Wednesday, November 16, 2011

Joe "Pa", indeed...

Joe Paterno and the Act that Dare Not Speak Its Name

By Bernie Reeves

The Penn State scandal has several dimensions beyond the disgusting alleged outrages by former defensive coach Jerry Sandusky.  The most newsworthy item to the average person so far has been the termination of football coach Joe Paterno at age 85, who broke the NCAA Division 1 record for most wins in his last game for the Nittany Lions the Saturday before the story broke.

Paterno is accused of not following up on a report he received in 2002 that Sandusky was observed having sex with a male adolescent in the football team's locker room.  Paterno did pass on the information to members of the athletic department but, according to investigators, did not act more aggressively to pursue the matter.  Paterno is not listed as a criminal suspect in the case, but his fabled career received the death sentence.  Now the outrage over Sandusky's crimes has created additional fallout, contaminating all who were involved.  But what was going on in Paterno's mind that caused him not to track down and expose Sandusky?
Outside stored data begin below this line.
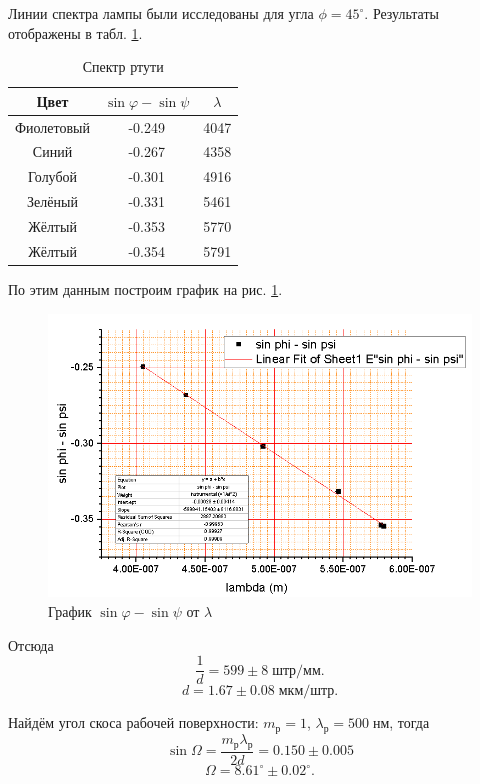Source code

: \documentclass[a4paper]{article}
\begin{document}
Линии спектра лампы были исследованы для угла $ \phi = 45^\circ $. Результаты отображены в табл. \ref{tab:allspectre}.
\begin{table}[htb]
	\centering
\begin{tabular}{|c|c|c|}
	\hline
	Цвет       & $ \sin\varphi -\sin\psi $ & $ \lambda$ \\ \hline
	Фиолетовый & -0.249                  & 4047       \\ \hline
	Синий      & -0.267                   & 4358       \\ \hline
	Голубой    & -0.301                  & 4916       \\ \hline
	Зелёный    & -0.331                  & 5461       \\ \hline
	Жёлтый     & -0.353                  & 5770       \\ \hline
	Жёлтый     & -0.354                  & 5791       \\ \hline
\end{tabular}
\caption{Спектр ртути}
\label{tab:allspectre}
\end{table}

По этим данным построим график на рис. \ref{fig:screenshot1}.
\begin{figure}[tbp]
	\centering
	\includegraphics[width=0.8\linewidth]{Screenshot_1}
	\caption{График $\sin \varphi - \sin \psi$ от $\lambda$}
	\label{fig:screenshot1}
\end{figure}
Отсюда 
\begin{equation*}\label{key}
	\frac{1}{d} = 599 \pm 8\; штр/мм.
\end{equation*}
\begin{equation*}\label{key}
	d = 1.67 \pm 0.08 \; мкм/штр.
\end{equation*}

Найдём угол скоса рабочей поверхности: $ m_р = 1 $, $ \lambda_р = 500 \; нм $, тогда
\begin{equation*}\label{key}
	\sin \Omega = \frac{m_р \lambda_р}{2 d} = 0.150\pm 0.005
\end{equation*}
\begin{equation*}\label{key}
	\Omega = 8.61^\circ \pm 0.02^\circ.
\end{equation*}
\end{document}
Back when my boys were young, a single, mid-20s, hale fellow, well-met, dedicated himself to youth sports.  He coached city-league and YMCA sports teams and displayed a great interest in kids a father could not replicate while maintaining a career and a family.  The young "coach," and the others like him, set an example of involvement perceived as a paragon of parenting.

One Friday afternoon, my son said he had been invited with four or five other kids his age to spend the night with their coach and mentor.  The plan was to go bowling and return to the coach's home to watch movies.  I said no.  My son exploded with anger and hurt feelings.  He reeled off four close friends who were going, sputtering with outrage that if his pals could go, why couldn't he?  He would be stuck at home while his compatriots were having a great time -- and making friends with an older person who treated them as equals.  I stood my ground, but I could not find the words to explain exactly why to my son.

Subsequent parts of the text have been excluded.